Assignment>
Your answer should be the lines of the listing that contain the word "begin".

Material provided>
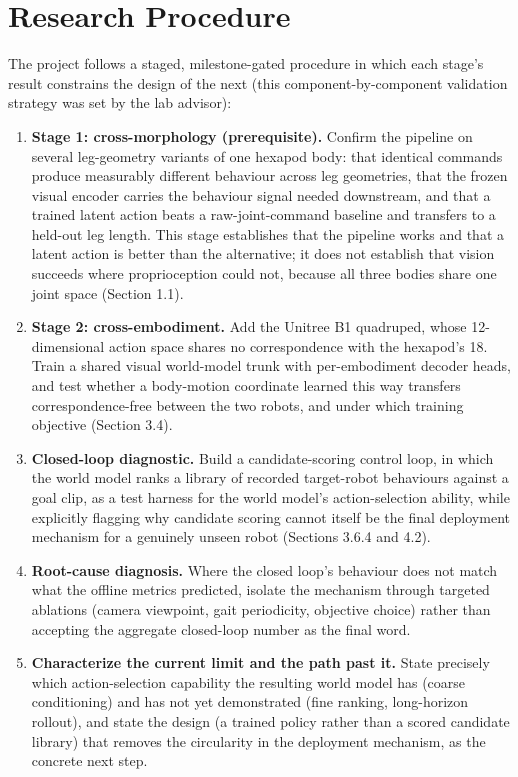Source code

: \documentclass[12pt,a4paper,oneside]{report}
\begin{document}
\section{Research Procedure}
The project follows a staged, milestone-gated procedure in which each stage's result constrains the design of the
next (this component-by-component validation strategy was set by the lab advisor):
\begin{enumerate}[label=\arabic*.]
\item \textbf{Stage 1: cross-morphology (prerequisite).} Confirm the pipeline on several leg-geometry variants of one
  hexapod body: that identical commands produce measurably different behaviour across leg geometries, that the frozen
  visual encoder carries the behaviour signal needed downstream, and that a trained latent action beats a
  raw-joint-command baseline and transfers to a held-out leg length. This stage establishes that the pipeline
  works and that a latent action is better than the alternative; it does not establish that vision succeeds where
  proprioception could not, because all three bodies share one joint space (Section 1.1).
\item \textbf{Stage 2: cross-embodiment.} Add the Unitree B1 quadruped, whose 12-dimensional action space shares
  no correspondence with the hexapod's 18. Train a shared visual world-model trunk with per-embodiment decoder
  heads, and test whether a body-motion coordinate learned this way transfers correspondence-free between the two
  robots, and under which training objective (Section 3.4).
\item \textbf{Closed-loop diagnostic.} Build a candidate-scoring control loop, in which the world model ranks a
  library of recorded target-robot behaviours against a goal clip, as a test harness for the world model's
  action-selection ability, while explicitly flagging why candidate scoring cannot itself be the final deployment
  mechanism for a genuinely unseen robot (Sections 3.6.4 and 4.2).
\item \textbf{Root-cause diagnosis.} Where the closed loop's behaviour does not match what the offline metrics
  predicted, isolate the mechanism through targeted ablations (camera viewpoint, gait periodicity, objective
  choice) rather than accepting the aggregate closed-loop number as the final word.
\item \textbf{Characterize the current limit and the path past it.} State precisely which action-selection
  capability the resulting world model has (coarse conditioning) and has not yet demonstrated (fine ranking,
  long-horizon rollout), and state the design (a trained policy rather than a scored candidate library) that
  removes the circularity in the deployment mechanism, as the concrete next step.
\end{enumerate}
\end{document}
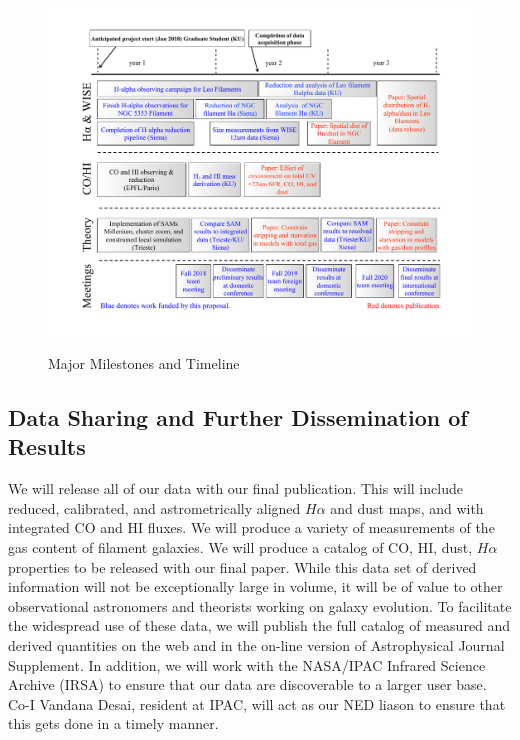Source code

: \documentclass[11pt, preprint]{aastex}
\begin{document}
{\begin{figure}[hb!]
\caption{Major Milestones and Timeline \label{schedule}}
\vspace*{-.4cm}
\includegraphics[width=1.1\textwidth]{work-plan2.pdf}
\label{fig:workplan}
\end{figure}

\vspace*{-.8cm}\subsection{Data Sharing and Further Dissemination of Results }
\vspace*{-.3cm}

We will release all of our data with our final publication.  This will include 
reduced, calibrated, and astrometrically aligned
$H\alpha$ and dust maps, and with integrated CO and HI fluxes.
We will produce a variety of measurements of the gas content of
filament galaxies.  We will produce a catalog of CO, HI, dust, $H\alpha$
properties to be released with our final paper.
While this data set of derived information will not be exceptionally
large in volume, it will be of value to other observational
astronomers and theorists working on galaxy evolution. To facilitate
the widespread use of these data, we will publish the full catalog of
measured and derived quantities on the web and in the on-line version
of Astrophysical Journal Supplement. In addition, we will work with
the NASA/IPAC Infrared Science Archive (IRSA) to ensure that our data are
discoverable to a larger user base. Co-I Vandana Desai, resident at
IPAC, will act as our NED liason to ensure that this gets done in a
timely manner.

}
\end{document}
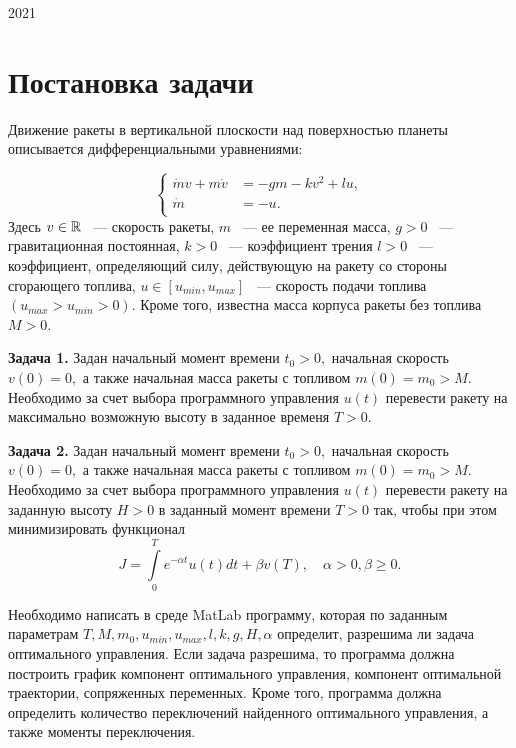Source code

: \documentclass[10pt,pdf,hyperref={unicode}]{beamer}
\begin{document}
		\begin{center}
		  2021
		\end{center}
		
		\newpage
	
	\tableofcontents
	
	\newpage
	\section{Постановка задачи}
	Движение ракеты в вертикальной плоскости над поверхностью планеты описывается дифференциальными уравнениями:
	
	\begin{equation}\label{rawSystem}
	\left\{
		\begin{aligned}
		\dot m v + m \dot v &= -gm - kv^2 + lu, \\
		\dot m &= -u.\\
		\end{aligned}
	\right.
	\end{equation}
	Здесь \(v \in \mathbb{R} \) ~--- скорость ракеты, \(m \) ~--- ее переменная масса, \(g > 0\) ~--- гравитационная постоянная,
	\(k > 0\) ~--- коэффициент трения \(l > 0\) ~--- коэффициент, определяющий силу, действующую на ракету со стороны
	сгорающего топлива, \(u \in \left[u_{min}, u_{max}  \right]\) ~--- скорость подачи топлива \(\left(u_{max} > u_{min} > 0 \right)  .\)
	Кроме того, известна масса корпуса ракеты без топлива \(M > 0.\)
	
	\textbf{Задача 1.} Задан начальный момент времени \(t_0 > 0, \) начальная скорость
	\(v(0) = 0, \) а также начальная масса ракеты с топливом \(m(0) = m_0 > M.\) Необходимо за счет выбора программного
	управления \(u(t)\) перевести ракету на максимально возможную высоту в заданное временя \(T > 0.\)
	
	\textbf{Задача 2.} Задан начальный момент времени \(t_0 > 0, \) начальная скорость
	\(v(0) = 0, \) а также начальная масса ракеты с топливом \(m(0) = m_0 > M.\) Необходимо за счет выбора программного
	управления \(u(t)\) перевести ракету на заданную высоту \(H > 0\) в заданный момент времени
	\(T > 0\) так, чтобы при этом минимизировать функционал 
	\[
	J = \int \limits ^T_0 e^{-\alpha t} u(t)dt + \beta v(T), \quad \alpha > 0, \beta \ge 0.
	\]
	
	
	Необходимо написать в среде MatLab программу, которая по заданным параметрам
	\(T, M, m_0, u_{min}, u_{max}, l, k, g, H, \alpha\) определит, разрешима ли задача
	оптимального управления. Если задача разрешима, то программа должна построить график
	компонент оптимального управления, компонент оптимальной траектории, сопряженных
	переменных. Кроме того, программа должна определить количество переключений найденного оптимального управления, 
	а также моменты переключения.
	
\end{document}
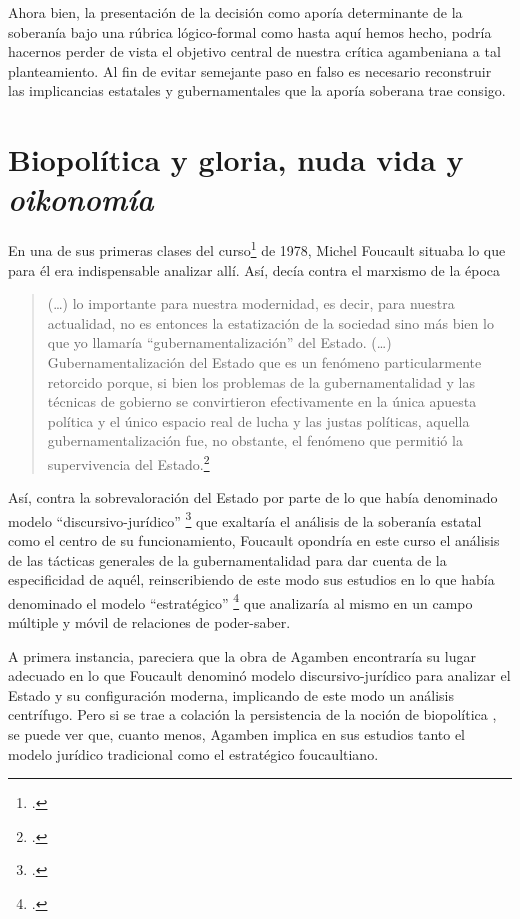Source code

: Ahora bien, la presentación de la decisión como aporía determinante de la soberanía bajo una rúbrica lógico-formal como hasta aquí hemos hecho, podría hacernos perder de vista el objetivo central de nuestra crítica agambeniana a tal planteamiento. Al fin de evitar semejante paso en falso es necesario reconstruir las implicancias estatales y gubernamentales que la aporía soberana trae consigo.

\section{Biopolítica y gloria, nuda vida y \emph{oikonomía}} %

En una de sus primeras clases del curso\footcite{@7097-FOUCAULT2007} de 1978, Michel Foucault situaba lo que para él era indispensable analizar allí. Así, decía contra el marxismo de la época 

\begin{quote}
(\ldots) lo importante para nuestra modernidad, es decir, para nuestra actualidad, no es entonces la estatización de la sociedad sino más bien lo que yo llamaría \enquote{gubernamentalización} del Estado. (\ldots) Gubernamentalización del Estado que es un fenómeno particularmente retorcido porque, si bien los problemas de la gubernamentalidad y las técnicas de gobierno se convirtieron efectivamente en la única apuesta política y el único espacio real de lucha y las justas políticas, aquella gubernamentalización fue, no obstante, el fenómeno que permitió la supervivencia del Estado.\footcite[137]{@7097-FOUCAULT2007}
\end{quote}

Así, contra la sobrevaloración del Estado por parte de lo que había denominado modelo \enquote{discursivo-jurídico} \footcite[100]{@7098-FOUCAULT2003} que exaltaría el análisis de la soberanía estatal como el centro de su funcionamiento, Foucault opondría en este curso el análisis de las tácticas generales de la gubernamentalidad para dar cuenta de la especificidad de aquél, reinscribiendo de este modo sus estudios en lo que había denominado el modelo \enquote{estratégico} \footcite[113]{@7098-FOUCAULT2003} que analizaría al mismo en un campo múltiple y móvil de relaciones de poder-saber.

A primera instancia, pareciera que la obra de Agamben encontraría su lugar adecuado en lo que Foucault denominó modelo discursivo-jurídico para analizar el Estado y su configuración moderna, implicando de este modo un análisis centrífugo. Pero si se trae a colación la persistencia de la noción de biopolítica , se puede ver que, cuanto menos, Agamben implica en sus estudios tanto el modelo jurídico tradicional como el estratégico foucaultiano.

Output for this task>
\begin{document}
\begin{enumerate}[label=\arabic*.]
\begin{document}
{\begin{figure}[hb!]
\begin{document}
		\begin{center}
	\begin{equation}\label{rawSystem}
		\begin{aligned}
\begin{quote}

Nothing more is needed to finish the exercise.